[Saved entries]
^^^^^^^^
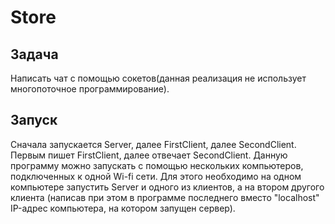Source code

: # Store

## Задача
Написать чат с помощью сокетов(данная реализация не использует многопоточное программирование).

## Запуск
Сначала запускается Server, далее FirstClient, далее SecondClient. 
Первым пишет FirstClient, далее отвечает SecondClient.
Данную программу можно запускать с помощью нескольких компьютеров, подключенных к одной Wi-fi сети.
Для этого необходимо на одном компьютере запустить Server и одного из клиентов, а на втором другого клиента
(написав при этом в программе последнего вместо "localhost" IP-адрес компьютера, на котором запущен сервер).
^^^^^^^^
Reproduce all the data as it stands. The pictures are not part of the copy.

Your solution:
Source code

: # Store

## Задача
Написать чат с помощью сокетов(данная реализация не использует многопоточное программирование).

## Запуск
Сначала запускается Server, далее FirstClient, далее SecondClient. 
Первым пишет FirstClient, далее отвечает SecondClient.
Данную программу можно запускать с помощью нескольких компьютеров, подключенных к одной Wi-fi сети.
Для этого необходимо на одном компьютере запустить Server и одного из клиентов, а на втором другого клиента
(написав при этом в программе последнего вместо "localhost" IP-адрес компьютера, на котором запущен сервер).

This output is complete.